■ **Action item**
Check every line of the entries below for "详情请见本文件同级文件夹", and copy the lines that have it.

====

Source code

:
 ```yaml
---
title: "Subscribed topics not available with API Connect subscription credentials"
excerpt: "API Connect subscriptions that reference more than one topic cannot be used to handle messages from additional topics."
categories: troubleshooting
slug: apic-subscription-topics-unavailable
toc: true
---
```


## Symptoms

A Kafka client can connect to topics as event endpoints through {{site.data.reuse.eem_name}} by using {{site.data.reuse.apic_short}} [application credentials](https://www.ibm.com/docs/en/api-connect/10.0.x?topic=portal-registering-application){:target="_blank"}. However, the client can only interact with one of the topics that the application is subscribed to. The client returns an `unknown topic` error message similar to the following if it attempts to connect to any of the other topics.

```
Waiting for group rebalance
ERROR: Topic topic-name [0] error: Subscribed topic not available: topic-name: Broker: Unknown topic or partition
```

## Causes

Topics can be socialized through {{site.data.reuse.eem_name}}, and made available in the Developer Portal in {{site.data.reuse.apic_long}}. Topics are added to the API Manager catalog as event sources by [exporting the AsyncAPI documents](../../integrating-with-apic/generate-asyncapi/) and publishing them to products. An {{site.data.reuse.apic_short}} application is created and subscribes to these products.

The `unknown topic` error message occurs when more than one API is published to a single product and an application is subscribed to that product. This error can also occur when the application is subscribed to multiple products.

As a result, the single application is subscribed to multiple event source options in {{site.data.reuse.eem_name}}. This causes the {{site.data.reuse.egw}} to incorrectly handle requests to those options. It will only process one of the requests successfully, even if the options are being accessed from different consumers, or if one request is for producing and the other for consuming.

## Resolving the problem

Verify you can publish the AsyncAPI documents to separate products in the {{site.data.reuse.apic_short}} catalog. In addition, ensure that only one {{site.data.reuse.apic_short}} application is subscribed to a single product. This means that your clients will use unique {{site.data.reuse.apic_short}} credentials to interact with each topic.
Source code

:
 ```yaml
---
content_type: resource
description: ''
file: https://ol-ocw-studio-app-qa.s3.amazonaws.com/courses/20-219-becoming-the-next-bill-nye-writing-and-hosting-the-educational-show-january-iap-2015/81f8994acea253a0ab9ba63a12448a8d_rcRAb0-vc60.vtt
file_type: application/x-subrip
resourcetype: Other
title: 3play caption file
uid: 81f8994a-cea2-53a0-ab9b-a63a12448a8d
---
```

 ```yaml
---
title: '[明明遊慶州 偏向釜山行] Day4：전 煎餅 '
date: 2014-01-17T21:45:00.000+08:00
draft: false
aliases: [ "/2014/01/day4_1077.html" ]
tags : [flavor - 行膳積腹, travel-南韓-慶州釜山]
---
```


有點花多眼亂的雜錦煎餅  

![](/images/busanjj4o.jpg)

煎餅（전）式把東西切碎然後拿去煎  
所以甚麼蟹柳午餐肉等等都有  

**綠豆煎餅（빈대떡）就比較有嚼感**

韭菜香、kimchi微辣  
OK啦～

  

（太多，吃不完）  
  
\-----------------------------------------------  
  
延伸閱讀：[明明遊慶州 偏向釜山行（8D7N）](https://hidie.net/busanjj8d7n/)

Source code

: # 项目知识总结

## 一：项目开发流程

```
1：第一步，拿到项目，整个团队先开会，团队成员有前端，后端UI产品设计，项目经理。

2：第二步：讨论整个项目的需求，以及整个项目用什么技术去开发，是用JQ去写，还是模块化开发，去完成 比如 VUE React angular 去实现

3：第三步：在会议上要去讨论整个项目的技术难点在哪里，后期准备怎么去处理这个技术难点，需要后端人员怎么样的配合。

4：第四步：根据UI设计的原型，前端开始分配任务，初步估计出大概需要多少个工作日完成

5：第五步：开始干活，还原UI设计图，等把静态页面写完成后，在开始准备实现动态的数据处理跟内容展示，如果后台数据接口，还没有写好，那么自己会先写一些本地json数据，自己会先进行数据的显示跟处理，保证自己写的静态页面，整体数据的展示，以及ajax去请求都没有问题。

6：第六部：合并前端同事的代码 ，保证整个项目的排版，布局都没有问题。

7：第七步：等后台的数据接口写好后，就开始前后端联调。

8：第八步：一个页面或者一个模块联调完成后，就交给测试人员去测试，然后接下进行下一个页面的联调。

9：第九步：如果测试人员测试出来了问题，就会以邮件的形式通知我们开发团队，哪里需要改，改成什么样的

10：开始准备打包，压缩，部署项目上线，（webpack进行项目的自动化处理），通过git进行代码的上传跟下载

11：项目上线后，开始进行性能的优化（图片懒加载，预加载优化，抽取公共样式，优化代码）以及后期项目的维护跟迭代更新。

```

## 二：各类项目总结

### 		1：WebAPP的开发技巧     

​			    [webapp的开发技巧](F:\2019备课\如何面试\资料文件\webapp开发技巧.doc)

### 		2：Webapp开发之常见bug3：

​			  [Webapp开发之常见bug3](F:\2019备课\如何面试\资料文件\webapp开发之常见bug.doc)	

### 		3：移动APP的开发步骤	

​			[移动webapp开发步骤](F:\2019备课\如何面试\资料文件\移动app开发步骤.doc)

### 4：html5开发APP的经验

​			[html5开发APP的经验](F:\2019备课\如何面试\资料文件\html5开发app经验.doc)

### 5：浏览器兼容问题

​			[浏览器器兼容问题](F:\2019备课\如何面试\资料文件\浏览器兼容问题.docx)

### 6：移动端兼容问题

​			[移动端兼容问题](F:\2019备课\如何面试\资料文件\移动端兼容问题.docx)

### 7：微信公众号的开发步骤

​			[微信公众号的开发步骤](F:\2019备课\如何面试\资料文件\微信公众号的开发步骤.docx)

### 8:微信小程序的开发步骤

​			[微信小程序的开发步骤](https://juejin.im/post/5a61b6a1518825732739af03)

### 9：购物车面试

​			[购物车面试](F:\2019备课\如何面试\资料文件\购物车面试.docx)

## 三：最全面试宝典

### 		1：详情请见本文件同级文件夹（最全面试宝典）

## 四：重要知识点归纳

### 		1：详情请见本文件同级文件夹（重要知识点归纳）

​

====

■ **Exercise solution**
### 		1：详情请见本文件同级文件夹（最全面试宝典）
### 		1：详情请见本文件同级文件夹（重要知识点归纳）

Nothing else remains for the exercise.